Embattled state Senate hopeful Julia Salazar was arrested as a teenager for allegedly impersonating and stealing from Kai Hernandez, the ex-wife of Met legend Keith Hernandez, according to multiple reports.

Charges were not ultimately pressed against the insurgent Democratic Socialist candidate, who has faced a series of increasingly bizarre controversies in recent weeks related to her background. The latest trouble concerns audio recordings that, in the view of the Florida police department, suggested Salazar once called Kai Hernandez's bank with the goal of gaining access to her personal account.

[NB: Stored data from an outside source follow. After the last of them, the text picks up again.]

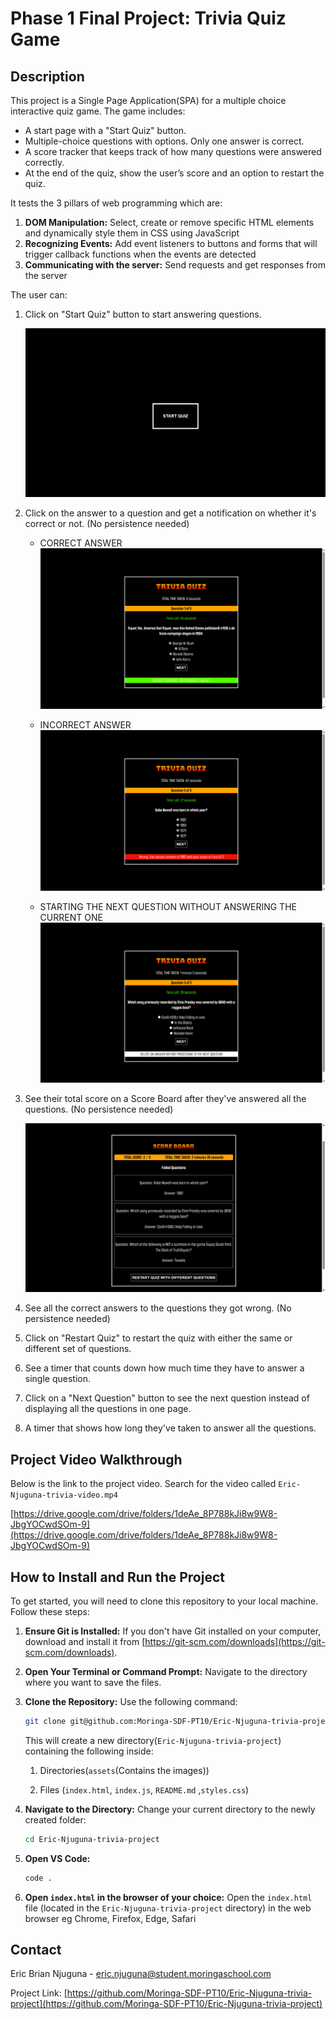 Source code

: # Phase 1 Final Project: Trivia Quiz Game

## Description

This project is a Single Page Application(SPA) for a multiple choice interactive quiz game. The game includes:

* A start page with a "Start Quiz" button.
* Multiple-choice questions with options. Only one answer is correct.
* A score tracker that keeps track of how many questions were answered correctly.
* At the end of the quiz, show the user’s score and an option to restart the quiz. 

It tests the 3 pillars of web programming which are:

1.  **DOM Manipulation:** Select, create or remove specific HTML elements and dynamically style them in CSS using JavaScript
2.  **Recognizing Events:** Add event listeners to buttons and forms that will trigger callback functions when the events are detected
3.  **Communicating with the server:** Send requests and get responses from the server

The user can:

1. Click on "Start Quiz" button to start answering questions.

    ![Screenshot](./assets/Screenshot1.png)

2. Click on the answer to a question and get a notification on whether it's correct or not. (No persistence needed)

    * CORRECT ANSWER 
    ![Screenshot](./assets/Screenshot2.png)

    * INCORRECT ANSWER
    ![Screenshot](./assets/Screenshot3.png)

    * STARTING THE NEXT QUESTION WITHOUT ANSWERING THE CURRENT ONE
    ![Screenshot](./assets/Screenshot4.png)

3. See their total score on a Score Board after they've answered all the questions. (No persistence needed)

    ![Screenshot](./assets/Screenshot5.png)

4. See all the correct answers to the questions they got wrong. (No persistence needed)

5. Click on "Restart Quiz" to restart the quiz with either the same or different set of questions.

6. See a timer that counts down how much time they have to answer a single question.

7. Click on a "Next Question" button to see the next question instead of displaying all the questions in one page.

8. A timer that shows how long they've taken to answer all the questions.

## Project Video Walkthrough

Below is the link to the project video. Search for the video called `Eric-Njuguna-trivia-video.mp4`

[https://drive.google.com/drive/folders/1deAe_8P788kJi8w9W8-JbgYOCwdSOm-9](https://drive.google.com/drive/folders/1deAe_8P788kJi8w9W8-JbgYOCwdSOm-9)

## How to Install and Run the Project

To get started, you will need to clone this repository to your local machine. Follow these steps:

1.  **Ensure Git is Installed:** If you don't have Git installed on your computer, download and install it from [https://git-scm.com/downloads](https://git-scm.com/downloads).

2.  **Open Your Terminal or Command Prompt:** Navigate to the directory where you want to save the files.

3.  **Clone the Repository:** Use the following command:

    ``` bash
    git clone git@github.com:Moringa-SDF-PT10/Eric-Njuguna-trivia-project.git
    ```

    This will create a new directory(`Eric-Njuguna-trivia-project`) containing the following inside:
    1. Directories(`assets`(Contains the images))

    2. Files (`index.html`, `index.js`, `README.md` ,`styles.css`)

4.  **Navigate to the Directory:** Change your current directory to the newly created folder:

    ``` bash
    cd Eric-Njuguna-trivia-project
    ```

5. **Open VS Code:**

    ``` bash
    code .
    ```

6. **Open `index.html` in the browser of your choice:**  Open the `index.html` file (located in the `Eric-Njuguna-trivia-project` directory) in the web browser eg Chrome, Firefox, Edge, Safari

## Contact

Eric Brian Njuguna - eric.njuguna@student.moringaschool.com

Project Link: [https://github.com/Moringa-SDF-PT10/Eric-Njuguna-trivia-project](https://github.com/Moringa-SDF-PT10/Eric-Njuguna-trivia-project)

Tablet Magazine published those recordings on Thursday, and spoke with the detective who initially arrested Salazar in 2011. He continues to believe that Salazar made the phone calls, but says she was likely not charged because "a voice ID is not enough for the state attorney's office."

Initial details about Salazar's arrest were first revealed hours earlier by the Daily Mail, which obtained a defamation suit that the candidate filed against Kai Hernandez in 2013, two years after the charges were dismissed. The outlet reports that Salazar, a freshman at Columbia University at the time of the incident, was also accused of stealing $11,800 in cash, $1,175 in Pottery Barn vouchers and $950 worth of wine while house-sitting for the soon-to-be ex-couple in Jupiter, Florida.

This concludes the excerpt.